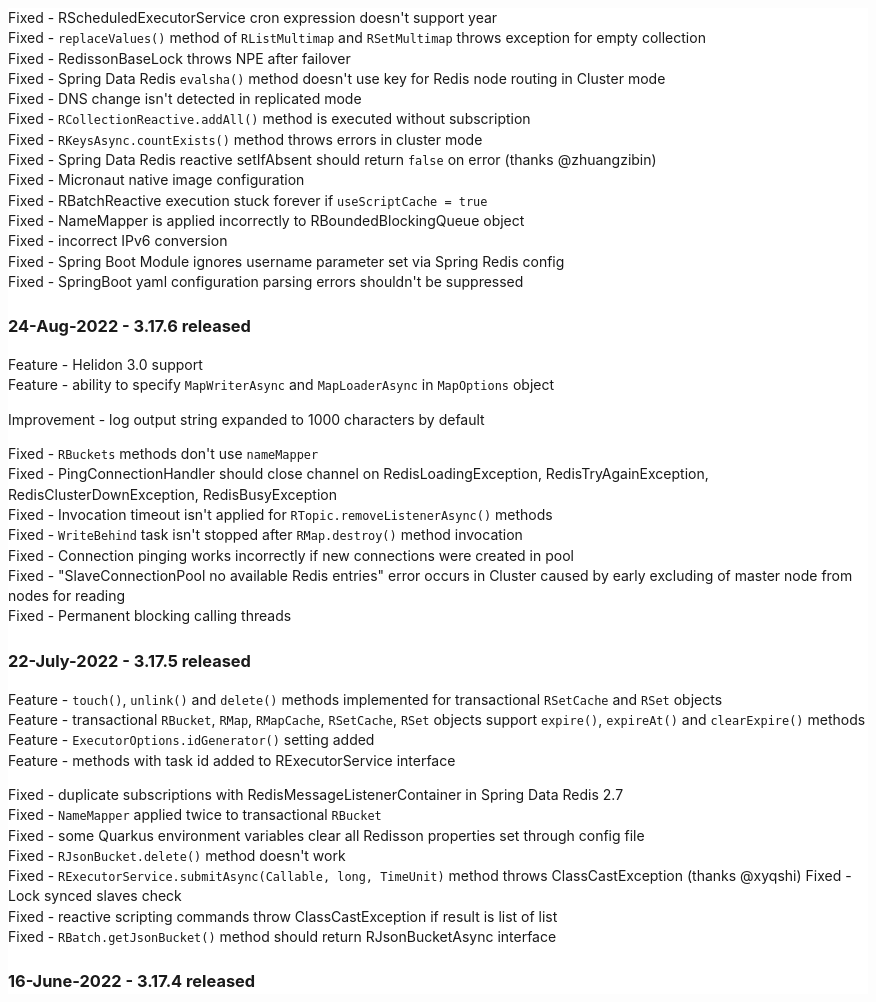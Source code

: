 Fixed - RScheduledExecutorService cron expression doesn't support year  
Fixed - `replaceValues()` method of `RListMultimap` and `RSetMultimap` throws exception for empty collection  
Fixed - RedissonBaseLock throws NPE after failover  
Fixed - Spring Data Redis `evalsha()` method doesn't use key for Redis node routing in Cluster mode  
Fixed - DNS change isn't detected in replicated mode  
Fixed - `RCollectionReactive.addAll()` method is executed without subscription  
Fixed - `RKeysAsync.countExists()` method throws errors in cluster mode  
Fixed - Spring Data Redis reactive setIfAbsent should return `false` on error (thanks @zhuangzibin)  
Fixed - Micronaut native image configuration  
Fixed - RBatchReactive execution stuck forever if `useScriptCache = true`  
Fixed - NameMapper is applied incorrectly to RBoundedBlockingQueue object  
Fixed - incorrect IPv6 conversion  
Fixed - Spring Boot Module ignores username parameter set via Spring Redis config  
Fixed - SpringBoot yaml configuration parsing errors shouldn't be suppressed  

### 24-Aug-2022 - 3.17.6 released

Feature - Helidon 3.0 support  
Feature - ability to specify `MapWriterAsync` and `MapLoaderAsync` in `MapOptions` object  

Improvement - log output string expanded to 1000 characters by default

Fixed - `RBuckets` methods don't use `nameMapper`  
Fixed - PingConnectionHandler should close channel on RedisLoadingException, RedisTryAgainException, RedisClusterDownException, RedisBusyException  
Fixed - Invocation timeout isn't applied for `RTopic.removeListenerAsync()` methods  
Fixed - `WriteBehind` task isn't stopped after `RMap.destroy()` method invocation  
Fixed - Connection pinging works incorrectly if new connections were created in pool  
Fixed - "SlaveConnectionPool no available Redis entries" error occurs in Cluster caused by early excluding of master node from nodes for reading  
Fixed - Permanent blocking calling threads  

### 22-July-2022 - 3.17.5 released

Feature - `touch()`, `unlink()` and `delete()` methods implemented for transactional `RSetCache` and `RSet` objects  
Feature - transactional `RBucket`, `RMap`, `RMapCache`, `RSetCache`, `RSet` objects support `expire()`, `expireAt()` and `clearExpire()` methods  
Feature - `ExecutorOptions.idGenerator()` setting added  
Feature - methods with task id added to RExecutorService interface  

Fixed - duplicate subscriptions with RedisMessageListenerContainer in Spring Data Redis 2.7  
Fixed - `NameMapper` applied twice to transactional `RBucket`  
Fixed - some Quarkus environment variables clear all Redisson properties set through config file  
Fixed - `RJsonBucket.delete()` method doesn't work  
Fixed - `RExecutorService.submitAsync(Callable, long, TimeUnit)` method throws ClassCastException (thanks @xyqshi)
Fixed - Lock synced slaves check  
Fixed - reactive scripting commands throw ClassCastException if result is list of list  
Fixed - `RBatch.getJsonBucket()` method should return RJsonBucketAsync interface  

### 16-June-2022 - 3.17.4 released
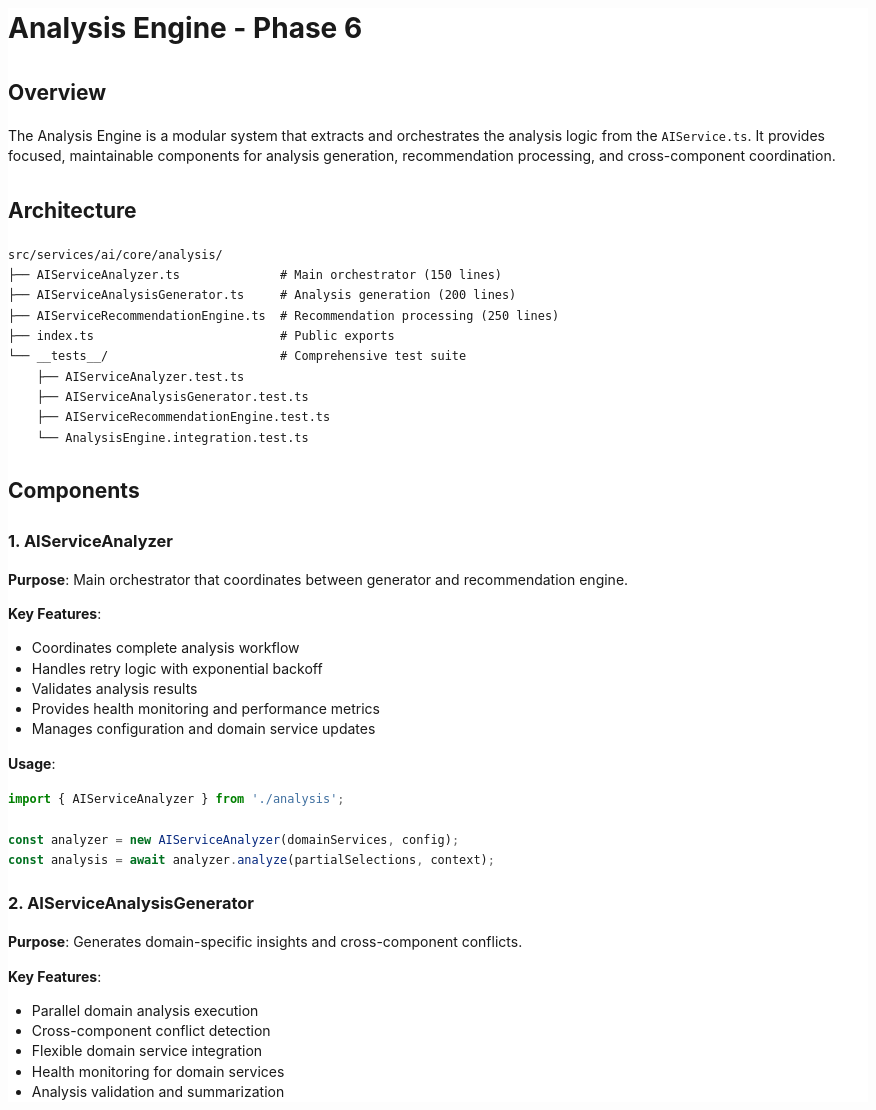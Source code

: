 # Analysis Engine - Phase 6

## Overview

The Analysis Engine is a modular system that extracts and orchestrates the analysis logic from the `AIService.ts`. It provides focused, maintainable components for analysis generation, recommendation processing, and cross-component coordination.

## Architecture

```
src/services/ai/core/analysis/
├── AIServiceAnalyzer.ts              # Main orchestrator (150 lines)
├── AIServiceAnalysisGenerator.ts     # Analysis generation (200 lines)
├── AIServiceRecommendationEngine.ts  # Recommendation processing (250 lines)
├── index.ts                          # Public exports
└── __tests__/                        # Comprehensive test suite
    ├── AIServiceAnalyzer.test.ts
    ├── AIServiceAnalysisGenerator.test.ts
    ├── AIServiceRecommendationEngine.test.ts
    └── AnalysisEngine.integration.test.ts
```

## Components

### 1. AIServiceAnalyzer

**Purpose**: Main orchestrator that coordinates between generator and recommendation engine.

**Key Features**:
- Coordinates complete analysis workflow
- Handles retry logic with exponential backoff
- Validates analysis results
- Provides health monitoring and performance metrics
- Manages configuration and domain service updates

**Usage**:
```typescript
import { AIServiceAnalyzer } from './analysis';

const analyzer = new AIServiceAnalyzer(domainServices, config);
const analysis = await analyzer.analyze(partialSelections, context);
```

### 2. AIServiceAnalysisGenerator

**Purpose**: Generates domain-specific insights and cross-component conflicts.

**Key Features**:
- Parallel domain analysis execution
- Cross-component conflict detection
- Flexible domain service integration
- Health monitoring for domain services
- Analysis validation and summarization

━━━━

_Your goal_. Images are to be excluded, and each record above written out word for word.

_The answer_.
Source code

: Fixed - RScheduledExecutorService cron expression doesn't support year  
Fixed - `replaceValues()` method of `RListMultimap` and `RSetMultimap` throws exception for empty collection  
Fixed - RedissonBaseLock throws NPE after failover  
Fixed - Spring Data Redis `evalsha()` method doesn't use key for Redis node routing in Cluster mode  
Fixed - DNS change isn't detected in replicated mode  
Fixed - `RCollectionReactive.addAll()` method is executed without subscription  
Fixed - `RKeysAsync.countExists()` method throws errors in cluster mode  
Fixed - Spring Data Redis reactive setIfAbsent should return `false` on error (thanks @zhuangzibin)  
Fixed - Micronaut native image configuration  
Fixed - RBatchReactive execution stuck forever if `useScriptCache = true`  
Fixed - NameMapper is applied incorrectly to RBoundedBlockingQueue object  
Fixed - incorrect IPv6 conversion  
Fixed - Spring Boot Module ignores username parameter set via Spring Redis config  
Fixed - SpringBoot yaml configuration parsing errors shouldn't be suppressed  

### 24-Aug-2022 - 3.17.6 released

Feature - Helidon 3.0 support  
Feature - ability to specify `MapWriterAsync` and `MapLoaderAsync` in `MapOptions` object  

Improvement - log output string expanded to 1000 characters by default

Fixed - `RBuckets` methods don't use `nameMapper`  
Fixed - PingConnectionHandler should close channel on RedisLoadingException, RedisTryAgainException, RedisClusterDownException, RedisBusyException  
Fixed - Invocation timeout isn't applied for `RTopic.removeListenerAsync()` methods  
Fixed - `WriteBehind` task isn't stopped after `RMap.destroy()` method invocation  
Fixed - Connection pinging works incorrectly if new connections were created in pool  
Fixed - "SlaveConnectionPool no available Redis entries" error occurs in Cluster caused by early excluding of master node from nodes for reading  
Fixed - Permanent blocking calling threads  

### 22-July-2022 - 3.17.5 released

Feature - `touch()`, `unlink()` and `delete()` methods implemented for transactional `RSetCache` and `RSet` objects  
Feature - transactional `RBucket`, `RMap`, `RMapCache`, `RSetCache`, `RSet` objects support `expire()`, `expireAt()` and `clearExpire()` methods  
Feature - `ExecutorOptions.idGenerator()` setting added  
Feature - methods with task id added to RExecutorService interface  

Fixed - duplicate subscriptions with RedisMessageListenerContainer in Spring Data Redis 2.7  
Fixed - `NameMapper` applied twice to transactional `RBucket`  
Fixed - some Quarkus environment variables clear all Redisson properties set through config file  
Fixed - `RJsonBucket.delete()` method doesn't work  
Fixed - `RExecutorService.submitAsync(Callable, long, TimeUnit)` method throws ClassCastException (thanks @xyqshi)
Fixed - Lock synced slaves check  
Fixed - reactive scripting commands throw ClassCastException if result is list of list  
Fixed - `RBatch.getJsonBucket()` method should return RJsonBucketAsync interface  

### 16-June-2022 - 3.17.4 released
Source code

: # Analysis Engine - Phase 6

## Overview

The Analysis Engine is a modular system that extracts and orchestrates the analysis logic from the `AIService.ts`. It provides focused, maintainable components for analysis generation, recommendation processing, and cross-component coordination.

## Architecture

```
src/services/ai/core/analysis/
├── AIServiceAnalyzer.ts              # Main orchestrator (150 lines)
├── AIServiceAnalysisGenerator.ts     # Analysis generation (200 lines)
├── AIServiceRecommendationEngine.ts  # Recommendation processing (250 lines)
├── index.ts                          # Public exports
└── __tests__/                        # Comprehensive test suite
    ├── AIServiceAnalyzer.test.ts
    ├── AIServiceAnalysisGenerator.test.ts
    ├── AIServiceRecommendationEngine.test.ts
    └── AnalysisEngine.integration.test.ts
```

## Components

### 1. AIServiceAnalyzer

**Purpose**: Main orchestrator that coordinates between generator and recommendation engine.

**Key Features**:
- Coordinates complete analysis workflow
- Handles retry logic with exponential backoff
- Validates analysis results
- Provides health monitoring and performance metrics
- Manages configuration and domain service updates

**Usage**:
```typescript
import { AIServiceAnalyzer } from './analysis';

const analyzer = new AIServiceAnalyzer(domainServices, config);
const analysis = await analyzer.analyze(partialSelections, context);
```

### 2. AIServiceAnalysisGenerator

**Purpose**: Generates domain-specific insights and cross-component conflicts.

**Key Features**:
- Parallel domain analysis execution
- Cross-component conflict detection
- Flexible domain service integration
- Health monitoring for domain services
- Analysis validation and summarization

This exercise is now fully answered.